• **WORK INSTRUCTIONS**: Print, unchanged, the line containing "Wystarczy wykazać holomorficzność" along with all lines that follow it to the end of the listing.

• **DATA**:
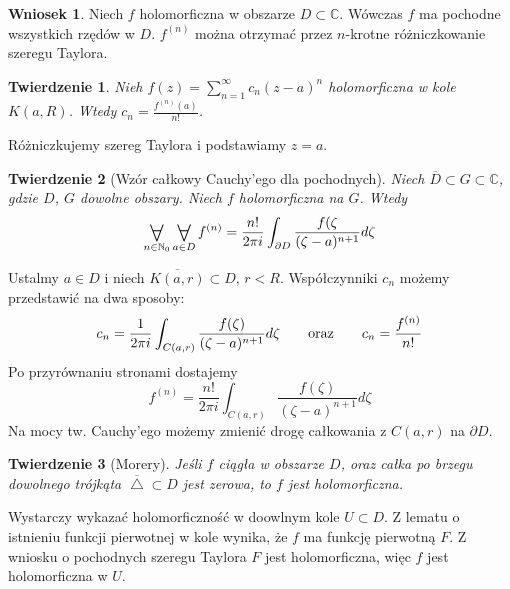 \documentclass[11pt]{article}
\newcommand{\closure}[1]{\overline{#1}} %
\newcommand{\Forall}[1]{\mathop{\vcenter{\hbox{\LARGE$\forall$}}}\limits_{#1}} %
\theoremstyle{plain}
\newtheorem*{theorem}{Twierdzenie}
\theoremstyle{definition}
\newtheorem*{corollary}{Wniosek}
\theoremstyle{remark}
\let\oldendproof\endproof
\renewenvironment{proof}[1][\proofname]{
  \oldproof[\textsc{\small #1}]
}{\oldendproof}
\begin{document}
\begin{corollary}
  Niech $ f $ holomorficzna w obszarze $ D \subset \mathbb{C} $. Wówczas $ f $ ma pochodne wszystkich rzędów w $ D $.
  $ f^{(n)} $ można otrzymać przez $ n $-krotne różniczkowanie szeregu Taylora.
\end{corollary}

\begin{theorem}
  Nieh $ f(z) = \sum_{n=1}^{\infty} c_{n}(z-a)^{n} $ holomorficzna w kole $ K(a, R) $.
  Wtedy $ c_{n} = \frac{f^{(n)}(a)}{n!} $.
\end{theorem}

\begin{proof}
  Różniczkujemy szereg Taylora i podstawiamy $ z = a $.
\end{proof}

\begin{theorem}[Wzór całkowy Cauchy'ego dla pochodnych]
  Niech $ \closure{D} \subset G \subset \mathbb{C} $, gdzie $ D $, $ G $ dowolne obszary.
  Niech $ f $ holomorficzna na $ G $.
  Wtedy
  $$ \Forall{n \in \mathbb{N}_0} \Forall{a \in D} f^{(n)} = \frac{n!}{2 \pi i} \int_{\partial D} \frac{f(\zeta}{(\zeta - a)^{n+1}} d\zeta $$
\end{theorem}

\begin{proof}
  Ustalmy $ a \in D $ i niech $ \closure{K(a, r)} \subset D $, $ r < R $.
  Współczynniki $ c_n $ możemy przedstawić na dwa sposoby:
  $$
    c_n = \frac{1}{2 \pi i} \int_{C(a, r)} \frac{f(\zeta)}{(\zeta-a)^{n+1}} d\zeta
    \qquad \textnormal{oraz} \qquad
    c_n = \frac{f^{(n)}}{n!}
  $$
  Po przyrównaniu stronami dostajemy
  $$
    f^{(n)} = \frac{n!}{2 \pi i} \int_{C(a, r)} \frac{f(\zeta)}{(\zeta-a)^{n+1}} d\zeta
  $$
  Na mocy tw. Cauchy'ego możemy zmienić drogę całkowania z $ C(a, r) $ na $ \partial D $.
\end{proof}

\begin{theorem}[Morery]
  Jeśli $ f $ ciągła w obszarze $ D $, oraz
  całka po brzegu dowolnego trójkąta $ \closure{\bigtriangleup} \subset D $ jest zerowa,
  to $ f $ jest holomorficzna.
\end{theorem}

\begin{proof}
  Wystarczy wykazać holomorficzność w doowlnym kole $ U \subset D $.
  Z lematu o istnieniu funkcji pierwotnej w kole wynika, że $ f $ ma funkcję pierwotną $ F $.
  Z wniosku o pochodnych szeregu Taylora $ F $ jest holomorficzna, więc $ f $ jest holomorficzna w $ U $.
\end{proof}
\end{document}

• **EXPECTED ANSWER**:
  Wystarczy wykazać holomorficzność w doowlnym kole $ U \subset D $.
  Z lematu o istnieniu funkcji pierwotnej w kole wynika, że $ f $ ma funkcję pierwotną $ F $.
  Z wniosku o pochodnych szeregu Taylora $ F $ jest holomorficzna, więc $ f $ jest holomorficzna w $ U $.
\end{proof}
\end{document}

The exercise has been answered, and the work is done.